Automated Language Deciphering By Computer AI

← Back to Stories (view on slashdot.org)

Automated Language Deciphering By Computer AI

Posted by samzenpus on Wednesday June 30, 2010 @03:42PM from the what-about-dwarvish? dept.

eldavojohn writes "Ugaritic has been deciphered by an unaided computer program that relied only on four basic assumptions present in many languages. The paper (PDF) may aid researchers in deciphering eight undecipherable languages (Ugaritic has already been deciphered and proved their system worked) as well as increase the number of languages automated translation sites offer. The researchers claim 'orders of magnitude' speedups in deciphering languages with their new system."

20 of 109 comments (clear)

Min score:

Reason:

Sort:

Re:Sweet by Fluffeh · 2010-06-30 15:51 · Score: 3, Funny

But will it go into your ear, or will it be injected via a syringe and live in your gut is the question?

--
Moved to http://soylentnews.org/. You are invited to join us too!
Answers to all TFA questions by cappp · 2010-06-30 15:53 · Score: 5, Informative

Just so we can keep the “didn’t read TFA” comments to a minimum: The four assumptions as laid out in the article are:

- The language being deciphered is closely related to some other language: In the case of Ugaritic, the researchers chose Hebrew.

- There’s a systematic way to map the alphabet of one language on to the alphabet of the other, and that correlated symbols will occur with similar frequencies in the two languages. The system makes a similar assumption at the level of the word: The languages should have at least some cognates, or words with shared roots, like main and mano in French and Spanish, or homme and hombre.

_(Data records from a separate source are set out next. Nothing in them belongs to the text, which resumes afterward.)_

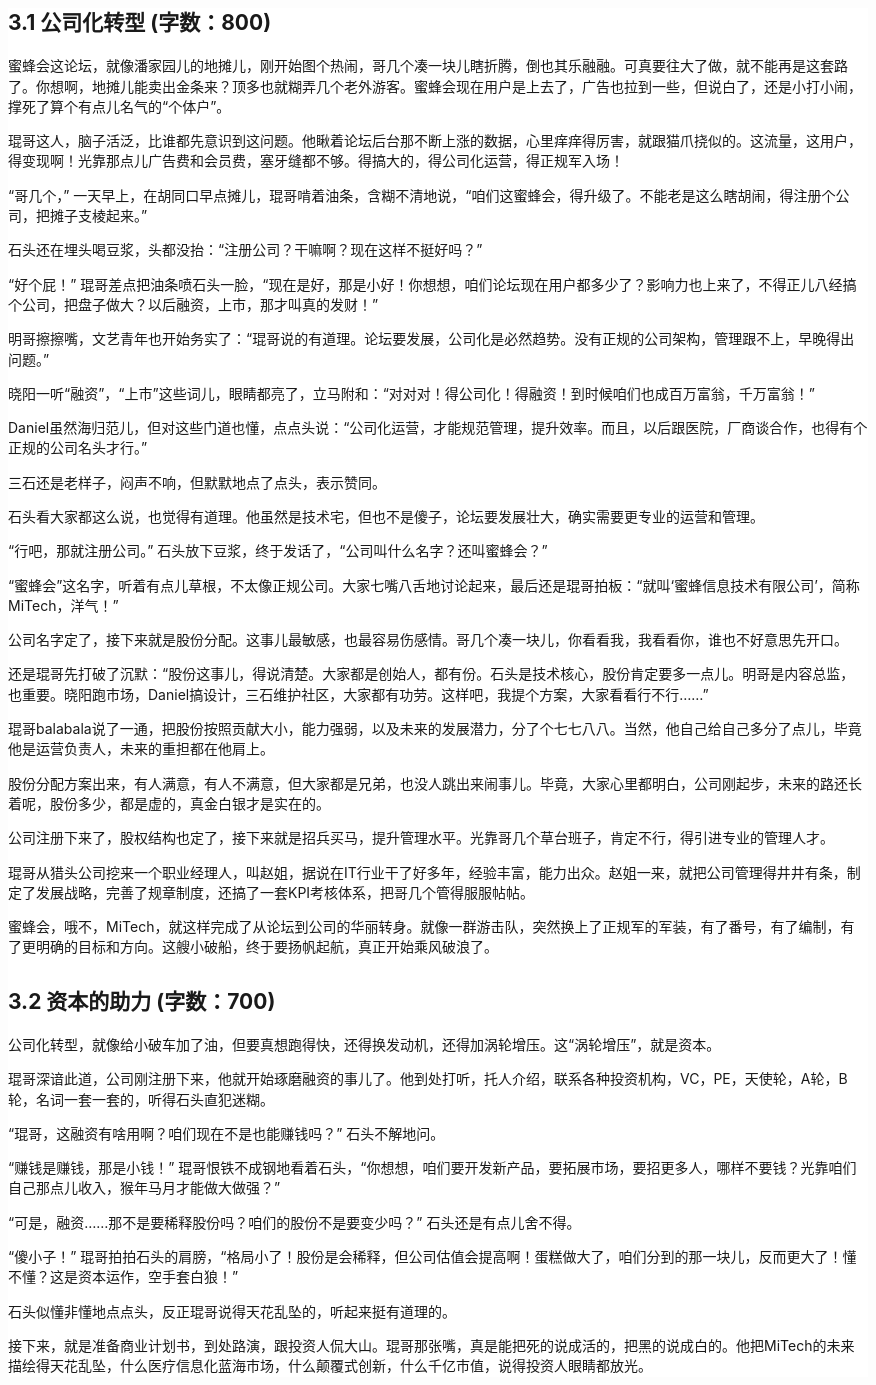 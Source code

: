 ## 3.1 公司化转型 (字数：800)

蜜蜂会这论坛，就像潘家园儿的地摊儿，刚开始图个热闹，哥几个凑一块儿瞎折腾，倒也其乐融融。可真要往大了做，就不能再是这套路了。你想啊，地摊儿能卖出金条来？顶多也就糊弄几个老外游客。蜜蜂会现在用户是上去了，广告也拉到一些，但说白了，还是小打小闹，撑死了算个有点儿名气的“个体户”。

琨哥这人，脑子活泛，比谁都先意识到这问题。他瞅着论坛后台那不断上涨的数据，心里痒痒得厉害，就跟猫爪挠似的。这流量，这用户，得变现啊！光靠那点儿广告费和会员费，塞牙缝都不够。得搞大的，得公司化运营，得正规军入场！

“哥几个，” 一天早上，在胡同口早点摊儿，琨哥啃着油条，含糊不清地说，“咱们这蜜蜂会，得升级了。不能老是这么瞎胡闹，得注册个公司，把摊子支棱起来。”

石头还在埋头喝豆浆，头都没抬：“注册公司？干嘛啊？现在这样不挺好吗？”

“好个屁！” 琨哥差点把油条喷石头一脸，“现在是好，那是小好！你想想，咱们论坛现在用户都多少了？影响力也上来了，不得正儿八经搞个公司，把盘子做大？以后融资，上市，那才叫真的发财！”

明哥擦擦嘴，文艺青年也开始务实了：“琨哥说的有道理。论坛要发展，公司化是必然趋势。没有正规的公司架构，管理跟不上，早晚得出问题。”

晓阳一听“融资”，“上市”这些词儿，眼睛都亮了，立马附和：“对对对！得公司化！得融资！到时候咱们也成百万富翁，千万富翁！”

Daniel虽然海归范儿，但对这些门道也懂，点点头说：“公司化运营，才能规范管理，提升效率。而且，以后跟医院，厂商谈合作，也得有个正规的公司名头才行。”

三石还是老样子，闷声不响，但默默地点了点头，表示赞同。

石头看大家都这么说，也觉得有道理。他虽然是技术宅，但也不是傻子，论坛要发展壮大，确实需要更专业的运营和管理。

“行吧，那就注册公司。” 石头放下豆浆，终于发话了，“公司叫什么名字？还叫蜜蜂会？”

“蜜蜂会”这名字，听着有点儿草根，不太像正规公司。大家七嘴八舌地讨论起来，最后还是琨哥拍板：“就叫‘蜜蜂信息技术有限公司’，简称MiTech，洋气！”

公司名字定了，接下来就是股份分配。这事儿最敏感，也最容易伤感情。哥几个凑一块儿，你看看我，我看看你，谁也不好意思先开口。

还是琨哥先打破了沉默：“股份这事儿，得说清楚。大家都是创始人，都有份。石头是技术核心，股份肯定要多一点儿。明哥是内容总监，也重要。晓阳跑市场，Daniel搞设计，三石维护社区，大家都有功劳。这样吧，我提个方案，大家看看行不行……”

琨哥balabala说了一通，把股份按照贡献大小，能力强弱，以及未来的发展潜力，分了个七七八八。当然，他自己给自己多分了点儿，毕竟他是运营负责人，未来的重担都在他肩上。

股份分配方案出来，有人满意，有人不满意，但大家都是兄弟，也没人跳出来闹事儿。毕竟，大家心里都明白，公司刚起步，未来的路还长着呢，股份多少，都是虚的，真金白银才是实在的。

公司注册下来了，股权结构也定了，接下来就是招兵买马，提升管理水平。光靠哥几个草台班子，肯定不行，得引进专业的管理人才。

琨哥从猎头公司挖来一个职业经理人，叫赵姐，据说在IT行业干了好多年，经验丰富，能力出众。赵姐一来，就把公司管理得井井有条，制定了发展战略，完善了规章制度，还搞了一套KPI考核体系，把哥几个管得服服帖帖。

蜜蜂会，哦不，MiTech，就这样完成了从论坛到公司的华丽转身。就像一群游击队，突然换上了正规军的军装，有了番号，有了编制，有了更明确的目标和方向。这艘小破船，终于要扬帆起航，真正开始乘风破浪了。

## 3.2 资本的助力 (字数：700)

公司化转型，就像给小破车加了油，但要真想跑得快，还得换发动机，还得加涡轮增压。这“涡轮增压”，就是资本。

琨哥深谙此道，公司刚注册下来，他就开始琢磨融资的事儿了。他到处打听，托人介绍，联系各种投资机构，VC，PE，天使轮，A轮，B轮，名词一套一套的，听得石头直犯迷糊。

“琨哥，这融资有啥用啊？咱们现在不是也能赚钱吗？” 石头不解地问。

“赚钱是赚钱，那是小钱！” 琨哥恨铁不成钢地看着石头，“你想想，咱们要开发新产品，要拓展市场，要招更多人，哪样不要钱？光靠咱们自己那点儿收入，猴年马月才能做大做强？”

“可是，融资……那不是要稀释股份吗？咱们的股份不是要变少吗？” 石头还是有点儿舍不得。

“傻小子！” 琨哥拍拍石头的肩膀，“格局小了！股份是会稀释，但公司估值会提高啊！蛋糕做大了，咱们分到的那一块儿，反而更大了！懂不懂？这是资本运作，空手套白狼！”

石头似懂非懂地点点头，反正琨哥说得天花乱坠的，听起来挺有道理的。

接下来，就是准备商业计划书，到处路演，跟投资人侃大山。琨哥那张嘴，真是能把死的说成活的，把黑的说成白的。他把MiTech的未来描绘得天花乱坠，什么医疗信息化蓝海市场，什么颠覆式创新，什么千亿市值，说得投资人眼睛都放光。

- The system assumes a similar mapping for parts of words. A word like “overloading,” for instance, has both a prefix — “over” — and a suffix — “ing.” The system would anticipate that other words in the language will feature the prefix “over” or the suffix “ing” or both, and that a cognate of “overloading” in another language — say, “surchargeant” in French — would have a similar three-part structure.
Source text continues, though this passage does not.